* **Provided information**:

_ _ _ _ _ _ _

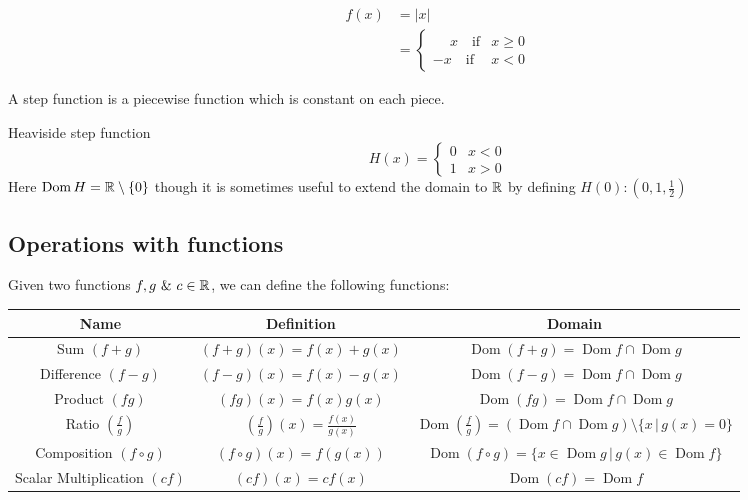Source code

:\documentclass[10pt, a4paper]{article}
\DeclareMathOperator{\Dom}{Dom}
\begin{document}
\begin{example}
    \begin{align*}
        f(x) &= |x| \\
        &= \begin{cases}
            \phantom{-}x\quad \text{if} &x \geq 0 \\
            -x\quad \text{if} &x < 0
        \end{cases}
    \end{align*}
\end{example}

A step function is a piecewise function which is constant on each piece.
\begin{example}
    Heaviside step function
    \[
    H(x) = \begin{cases}
        0 & x < 0 \\
        1 & x > 0
    \end{cases}
    \]
    Here $\Dom H = \R \setminus \{0\}$ though it is sometimes useful to extend the domain to $\mathbb{R}$ by defining $H(0): (0, 1, \frac{1}{2})$
\end{example}

\subsection{Operations with functions}
Given two functions $f, g\  \&\  c \in \mathbb{R}$, we can define the following functions:
\begin{table}[h!]
    \centering
    \begin{tabular}{|c|c|c|}
        \hline
        Name & Definition & Domain \\
        \hline
        Sum $(f + g)$ & $(f + g)(x) = f(x) + g(x)$ & $\Dom (f + g) = \Dom f \cap \Dom g$ \\
        Difference $(f - g)$ & $(f - g)(x) = f(x) - g(x)$ & $\Dom (f - g) = \Dom f \cap \Dom g$ \\
        Product $(fg)$ & $(fg)(x) = f(x)g(x)$ & $\Dom (fg) = \Dom f \cap \Dom g$ \\
        Ratio $\left(\frac{f}{g}\right)$ & $\left(\frac{f}{g}\right)(x) = \frac{f(x)}{g(x)}$ & $\Dom \left(\frac{f}{g}\right) = (\Dom f \cap \Dom g) \setminus \{x\,|\,g(x) = 0\}$ \\
        Composition $(f\circ g)$ & $(f \circ g)(x) = f(g(x))$ & $\Dom (f \circ g) = \{x \in \Dom g\,|\, g(x) \in \Dom f\}$ \\
        Scalar Multiplication $(cf)$ & $(cf)(x) = cf(x)$ & $\Dom (cf) = \Dom f$ \\
        \hline
    \end{tabular}
\end{table}
\end{document}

_ _ _ _ _ _ _

* **Aim of the exercise**:
Please state only the number of lines above that hold the string "frac".

* **Completed exercise**:
2